HONG KONG – Hong Kong’s government planned to introduce an amendment bill on film censorship to the Legislative Council (LegCo) in September to ward off national security risks.
The Film Censorship (Amendment) Bill 2021 will be gazetted on Friday and is expected to be tabled at the LegCo on Sept 1 for first and second readings
In a statement issued on Tuesday, the government said the legislation aims to enhance the film censorship regulatory framework and ensure the effective fulfillment of duty to safeguard national security as required by the National Security Law for Hong Kong, which was implemented in the financial hub a year ago.
The Film Censorship (Amendment) Bill, approved by the Chief Executive in Council on Tuesday, also aims to prevent and suppress acts or activities that may endanger national security.

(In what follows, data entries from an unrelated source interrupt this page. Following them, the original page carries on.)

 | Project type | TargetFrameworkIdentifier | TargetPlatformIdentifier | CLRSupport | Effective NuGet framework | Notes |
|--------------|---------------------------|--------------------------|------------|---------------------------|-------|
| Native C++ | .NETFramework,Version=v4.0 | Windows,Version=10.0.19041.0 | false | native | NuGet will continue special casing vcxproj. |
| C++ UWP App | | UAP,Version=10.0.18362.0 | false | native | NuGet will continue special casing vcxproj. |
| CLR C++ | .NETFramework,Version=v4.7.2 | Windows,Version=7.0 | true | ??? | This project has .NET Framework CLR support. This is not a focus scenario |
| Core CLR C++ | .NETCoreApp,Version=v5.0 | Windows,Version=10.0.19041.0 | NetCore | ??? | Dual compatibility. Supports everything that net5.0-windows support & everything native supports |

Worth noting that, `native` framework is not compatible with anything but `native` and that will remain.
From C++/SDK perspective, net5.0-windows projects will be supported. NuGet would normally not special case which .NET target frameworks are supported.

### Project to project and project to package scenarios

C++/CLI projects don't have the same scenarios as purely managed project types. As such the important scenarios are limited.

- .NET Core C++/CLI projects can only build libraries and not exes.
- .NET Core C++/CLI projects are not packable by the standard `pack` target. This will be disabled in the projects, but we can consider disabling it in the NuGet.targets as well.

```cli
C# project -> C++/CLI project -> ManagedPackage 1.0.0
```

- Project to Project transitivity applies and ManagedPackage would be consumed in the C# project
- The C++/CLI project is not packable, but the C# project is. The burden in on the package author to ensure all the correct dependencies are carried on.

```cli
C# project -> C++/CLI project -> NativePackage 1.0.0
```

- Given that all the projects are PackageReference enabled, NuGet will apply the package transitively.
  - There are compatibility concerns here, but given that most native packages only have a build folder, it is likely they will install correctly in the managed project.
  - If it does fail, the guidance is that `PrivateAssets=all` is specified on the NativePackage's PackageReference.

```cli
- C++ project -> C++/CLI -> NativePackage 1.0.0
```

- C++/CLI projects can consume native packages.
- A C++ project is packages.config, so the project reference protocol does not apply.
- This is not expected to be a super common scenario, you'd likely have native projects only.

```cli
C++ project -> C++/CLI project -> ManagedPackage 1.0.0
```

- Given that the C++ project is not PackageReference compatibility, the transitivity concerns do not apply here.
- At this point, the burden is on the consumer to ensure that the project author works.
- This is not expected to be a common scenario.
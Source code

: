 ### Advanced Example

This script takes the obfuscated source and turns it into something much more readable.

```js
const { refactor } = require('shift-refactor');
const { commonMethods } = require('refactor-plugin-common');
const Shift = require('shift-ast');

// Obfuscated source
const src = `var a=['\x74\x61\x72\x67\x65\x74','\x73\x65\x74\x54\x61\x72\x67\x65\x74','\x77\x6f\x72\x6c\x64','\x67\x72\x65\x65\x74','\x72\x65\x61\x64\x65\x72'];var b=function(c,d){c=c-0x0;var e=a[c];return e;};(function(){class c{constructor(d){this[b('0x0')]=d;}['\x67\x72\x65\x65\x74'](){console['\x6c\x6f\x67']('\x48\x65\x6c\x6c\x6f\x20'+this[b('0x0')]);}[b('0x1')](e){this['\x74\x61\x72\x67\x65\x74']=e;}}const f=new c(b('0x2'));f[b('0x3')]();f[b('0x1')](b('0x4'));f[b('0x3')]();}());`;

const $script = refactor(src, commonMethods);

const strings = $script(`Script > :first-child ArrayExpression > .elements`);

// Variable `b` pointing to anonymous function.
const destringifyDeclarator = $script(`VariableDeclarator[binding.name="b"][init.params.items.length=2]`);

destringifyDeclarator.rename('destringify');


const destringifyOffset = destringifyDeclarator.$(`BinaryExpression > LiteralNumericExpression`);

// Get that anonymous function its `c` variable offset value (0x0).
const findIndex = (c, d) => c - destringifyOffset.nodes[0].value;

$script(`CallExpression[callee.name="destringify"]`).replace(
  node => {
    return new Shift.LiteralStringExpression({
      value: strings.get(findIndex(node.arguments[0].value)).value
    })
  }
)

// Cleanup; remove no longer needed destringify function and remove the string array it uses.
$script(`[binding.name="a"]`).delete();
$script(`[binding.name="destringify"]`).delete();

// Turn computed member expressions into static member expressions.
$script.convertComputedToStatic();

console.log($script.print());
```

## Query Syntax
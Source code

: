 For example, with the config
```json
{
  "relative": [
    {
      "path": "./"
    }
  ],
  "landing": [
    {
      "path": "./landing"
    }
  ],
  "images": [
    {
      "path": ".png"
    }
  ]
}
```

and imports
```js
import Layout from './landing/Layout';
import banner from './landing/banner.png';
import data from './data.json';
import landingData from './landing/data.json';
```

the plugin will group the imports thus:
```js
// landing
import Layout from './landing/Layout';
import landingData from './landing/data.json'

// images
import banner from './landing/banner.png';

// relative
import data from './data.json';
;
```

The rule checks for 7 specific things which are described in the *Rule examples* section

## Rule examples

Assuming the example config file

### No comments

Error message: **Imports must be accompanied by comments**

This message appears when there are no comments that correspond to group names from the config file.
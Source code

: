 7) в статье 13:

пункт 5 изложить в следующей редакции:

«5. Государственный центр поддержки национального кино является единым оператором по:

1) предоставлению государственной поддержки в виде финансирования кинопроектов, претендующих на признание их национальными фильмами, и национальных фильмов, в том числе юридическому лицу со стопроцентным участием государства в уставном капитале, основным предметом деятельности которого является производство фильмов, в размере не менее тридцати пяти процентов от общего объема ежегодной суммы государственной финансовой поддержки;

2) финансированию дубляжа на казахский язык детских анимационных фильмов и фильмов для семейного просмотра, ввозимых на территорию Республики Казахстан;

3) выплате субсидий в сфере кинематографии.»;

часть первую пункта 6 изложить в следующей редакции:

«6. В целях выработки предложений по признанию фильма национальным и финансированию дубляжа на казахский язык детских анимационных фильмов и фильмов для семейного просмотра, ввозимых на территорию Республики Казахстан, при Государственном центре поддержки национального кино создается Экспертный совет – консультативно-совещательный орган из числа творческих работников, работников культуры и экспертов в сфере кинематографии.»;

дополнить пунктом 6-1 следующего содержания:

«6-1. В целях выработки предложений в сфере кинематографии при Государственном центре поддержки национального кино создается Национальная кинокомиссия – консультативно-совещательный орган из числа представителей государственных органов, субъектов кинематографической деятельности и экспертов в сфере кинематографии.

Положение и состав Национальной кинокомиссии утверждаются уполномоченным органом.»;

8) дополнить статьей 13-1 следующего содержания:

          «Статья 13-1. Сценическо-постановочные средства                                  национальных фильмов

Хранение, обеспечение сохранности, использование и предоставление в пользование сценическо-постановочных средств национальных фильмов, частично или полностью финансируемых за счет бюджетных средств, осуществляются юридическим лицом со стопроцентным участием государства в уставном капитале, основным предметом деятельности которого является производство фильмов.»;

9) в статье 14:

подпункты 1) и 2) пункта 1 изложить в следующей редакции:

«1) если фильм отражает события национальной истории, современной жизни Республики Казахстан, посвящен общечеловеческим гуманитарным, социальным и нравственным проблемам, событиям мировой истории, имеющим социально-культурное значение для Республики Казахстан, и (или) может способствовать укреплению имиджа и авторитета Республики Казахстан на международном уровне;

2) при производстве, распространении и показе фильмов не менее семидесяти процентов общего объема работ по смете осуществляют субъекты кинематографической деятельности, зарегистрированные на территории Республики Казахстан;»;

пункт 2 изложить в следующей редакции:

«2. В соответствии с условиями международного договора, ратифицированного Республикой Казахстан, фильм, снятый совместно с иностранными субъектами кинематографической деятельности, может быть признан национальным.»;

The government proposed to set out explicitly that a censor should consider whether the exhibition of a film would be contrary to the interests of national security, so as to provide clear statutory backing for a censor to give due consideration to national security when making film decisions.
It proposed to give the chief secretary for administration the right to direct the Film Censorship Authority to revoke any approval or exemption if a film doesn’t comply with the interests of national security.
The government also recommended heavier penalties for showing films that have not been approved. Those who violate the law could be sentenced to three years imprisonment and fined HK$1 million ($128,400).
The bill will be gazetted on Friday and is expected to be tabled at the LegCo on Sept 1 for first and second readings.
In June this year, the government amended guidelines for censors under the Film Censorship Ordinance to provide them with clearer guidelines on film examination and classification following the National Security Law’s implementation on July 1, 2020.